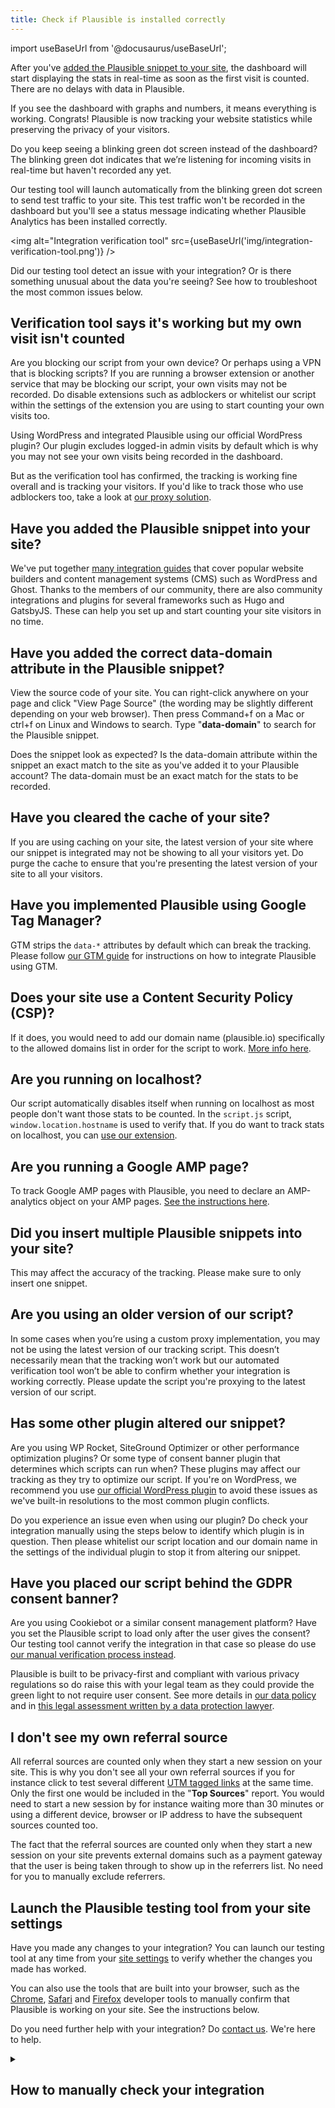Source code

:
```yaml
---
title: Check if Plausible is installed correctly
---
```


import useBaseUrl from '@docusaurus/useBaseUrl';

After you've [added the Plausible snippet to your site](plausible-script.md), the dashboard will start displaying the stats in real-time as soon as the first visit is counted. There are no delays with data in Plausible.

If you see the dashboard with graphs and numbers, it means everything is working. Congrats! Plausible is now tracking your website statistics while preserving the privacy of your visitors.

Do you keep seeing a blinking green dot screen instead of the dashboard? The blinking green dot indicates that we’re listening for incoming visits in real-time but haven't recorded any yet. 

Our testing tool will launch automatically from the blinking green dot screen to send test traffic to your site. This test traffic won't be recorded in the dashboard but you'll see a status message indicating whether Plausible Analytics has been installed correctly.

<img alt="Integration verification tool" src={useBaseUrl('img/integration-verification-tool.png')} />

Did our testing tool detect an issue with your integration? Or is there something unusual about the data you're seeing? See how to troubleshoot the most common issues below.

## Verification tool says it's working but my own visit isn't counted 

Are you blocking our script from your own device? Or perhaps using a VPN that is blocking scripts? If you are running a browser extension or another service that may be blocking our script, your own visits may not be recorded. Do disable extensions such as adblockers or whitelist our script within the settings of the extension you are using to start counting your own visits too.

Using WordPress and integrated Plausible using our official WordPress plugin? Our plugin excludes logged-in admin visits by default which is why you may not see your own visits being recorded in the dashboard.

But as the verification tool has confirmed, the tracking is working fine overall and is tracking your visitors. If you'd like to track those who use adblockers too, take a look at [our proxy solution](/proxy/introduction.md).

## Have you added the Plausible snippet into your site?

We've put together [many integration guides](integration-guides.md) that cover popular website builders and content management systems (CMS) such as WordPress and Ghost. Thanks to the members of our community, there are also community integrations and plugins for several frameworks such as Hugo and GatsbyJS. These can help you set up and start counting your site visitors in no time.

## Have you added the correct data-domain attribute in the Plausible snippet? 

View the source code of your site. You can right-click anywhere on your page and click "View Page Source" (the wording may be slightly different depending on your web browser). Then press Command+f on a Mac or ctrl+f on Linux and Windows to search. Type "**data-domain**" to search for the Plausible snippet. 

Does the snippet look as expected? Is the data-domain attribute within the snippet an exact match to the site as you've added it to your Plausible account? The data-domain must be an exact match for the stats to be recorded.

## Have you cleared the cache of your site?

If you are using caching on your site, the latest version of your site where our snippet is integrated may not be showing to all your visitors yet. Do purge the cache to ensure that you're presenting the latest version of your site to all your visitors.

## Have you implemented Plausible using Google Tag Manager? 

GTM strips the `data-*` attributes by default which can break the tracking. Please follow [our GTM guide](google-tag-manager.md) for instructions on how to integrate Plausible using GTM.

## Does your site use a Content Security Policy (CSP)? 

If it does, you would need to add our domain name (plausible.io) specifically to the allowed domains list in order for the script to work. [More info here](https://github.com/plausible/docs/issues/20).

## Are you running on localhost? 

Our script automatically disables itself when running on localhost as most people don't want those stats to be counted. In the `script.js` script, `window.location.hostname` is used to verify that. If you do want to track stats on localhost, you can [use our extension](script-extensions.md).

## Are you running a Google AMP page? 

To track Google AMP pages with Plausible, you need to declare an AMP-analytics object on your AMP pages. [See the instructions here](https://github.com/plausible/analytics/discussions/220#discussioncomment-904022).

## Did you insert multiple Plausible snippets into your site?

This may affect the accuracy of the tracking. Please make sure to only insert one snippet. 

## Are you using an older version of our script?

In some cases when you’re using a custom proxy implementation, you may not be using the latest version of our tracking script. This doesn’t necessarily mean that the tracking won’t work but our automated verification tool won’t be able to confirm whether your integration is working correctly. Please update the script you're proxying to the latest version of our script.

## Has some other plugin altered our snippet? 

Are you using WP Rocket, SiteGround Optimizer or other performance optimization plugins? Or some type of consent banner plugin that determines which scripts can run when? These plugins may affect our tracking as they try to optimize our script. If you're on WordPress, we recommend you use [our official WordPress plugin](https://plausible.io/wordpress-analytics-plugin) to avoid these issues as we've built-in resolutions to the most common plugin conflicts. 

Do you experience an issue even when using our plugin? Do check your integration manually using the steps below to identify which plugin is in question. Then please whitelist our script location and our domain name in the settings of the individual plugin to stop it from altering our snippet. 

## Have you placed our script behind the GDPR consent banner?

Are you using Cookiebot or a similar consent management platform? Have you set the Plausible script to load only after the user gives the consent? Our testing tool cannot verify the integration in that case so please do use [our manual verification process instead](#how-to-manually-check-your-integration).

Plausible is built to be privacy-first and compliant with various privacy regulations so do raise this with your legal team as they could provide the green light to not require user consent. See more details in [our data policy](https://plausible.io/data-policy) and in [this legal assessment written by a data protection lawyer](https://plausible.io/blog/legal-assessment-gdpr-eprivacy).

## I don't see my own referral source

All referral sources are counted only when they start a new session on your site. This is why you don't see all your own referral sources if you for instance click to test several different [UTM tagged links](top-referrers.md) at the same time. Only the first one would be included in the "**Top Sources**" report. You would need to start a new session by for instance waiting more than 30 minutes or using a different device, browser or IP address to have the subsequent sources counted too.

The fact that the referral sources are counted only when they start a new session on your site prevents external domains such as a payment gateway that the user is being taken through to show up in the referrers list. No need for you to manually exclude referrers.

## Launch the Plausible testing tool from your site settings

Have you made any changes to your integration? You can launch our testing tool at any time from your [site settings](website-settings.md) to verify whether the changes you made has worked.

You can also use the tools that are built into your browser, such as the [Chrome](https://developer.chrome.com/docs/devtools/open/), [Safari](https://support.apple.com/en-gb/guide/safari/sfri20948/mac) and [Firefox](https://firefox-source-docs.mozilla.org/devtools-user/) developer tools to manually confirm that Plausible is working on your site. See the instructions below.

Do you need further help with your integration? Do [contact us](https://plausible.io/contact). We're here to help.

<details>

<summary>

## How to manually check your integration

</summary>

In some cases, our automated testing tool may not be able to check your site. In those cases, a manual check is needed:

### Check for the Plausible snippet in your source code

A simple way to verify if Plausible is working is to view the source code of your site and look for the Plausible snippet. Here's how:

1. Visit your home page or any other page on your site where Plausible is installed. 
2. View the source code of your site. You can right-click anywhere on your page and click "**View Page Source**" (the wording may be slightly different depending on your web browser). Alternatively, use a keyboard shortcut to view the source code (`Option+Command+u` on a Mac or `ctrl+u` on Linux and Windows).  
3. Press `Command+f` on a Mac or `ctrl+f` on Linux and Windows to search the source code. Type `data-domain` to search for the Plausible snippet. 
4. Do you see our snippet? Ensure that the snippet is correct and that there are no unintended modifications compared to the snippet we provided you with.

If you see our snippet in your source code and it is exactly the same snippet as the one we provided, it means Plausible is installed.

<img alt="Ensure that the Plausible Analytics script is loading by checking the source code" src={useBaseUrl('img/data-domain-plausible-analytics-script.png')} />

### Check for the Plausible script in your browser's developer tools

You can also use your browser's developer tools to look for the Plausible script or any errors related to your Plausible integration.

1. Visit your home page or any other page on your site where Plausible is installed. 
2. Right-click anywhere on your page and click "**Inspect**" (the wording may vary depending on your web browser) to open the developer tools. Alternatively, press the key `F12` on Firefox or Chrome or `Option+Command+i` on Safari.
3. Look into the "**Console**" tab in the developer tools for any errors related to Plausible. It may give you some insights into what's going on through the error code it provides. If you see an error related to the Plausible script, it means that something's not right with your implementation.
4. Then click on the "**Network**" tab in the developer tools. It will be empty, so you would need to reload your page. After you refresh the page, you will start seeing some data in the "**Network**" tab. You should see the `script.js` script from the Plausible domain `plausible.io` in the list. The Plausible script should display status 200.

<img alt="Ensure that the Plausible Analytics script is loading in the 'Network' tab" src={useBaseUrl('img/network-check-if-plausible-is-working.png')} />

</details>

--------------------

### Work to be completed
Which of the lines above hold the word "website"? Copy each one.

### Exercise solution
If you see the dashboard with graphs and numbers, it means everything is working. Congrats! Plausible is now tracking your website statistics while preserving the privacy of your visitors.
We've put together [many integration guides](integration-guides.md) that cover popular website builders and content management systems (CMS) such as WordPress and Ghost. Thanks to the members of our community, there are also community integrations and plugins for several frameworks such as Hugo and GatsbyJS. These can help you set up and start counting your site visitors in no time.
Have you made any changes to your integration? You can launch our testing tool at any time from your [site settings](website-settings.md) to verify whether the changes you made has worked.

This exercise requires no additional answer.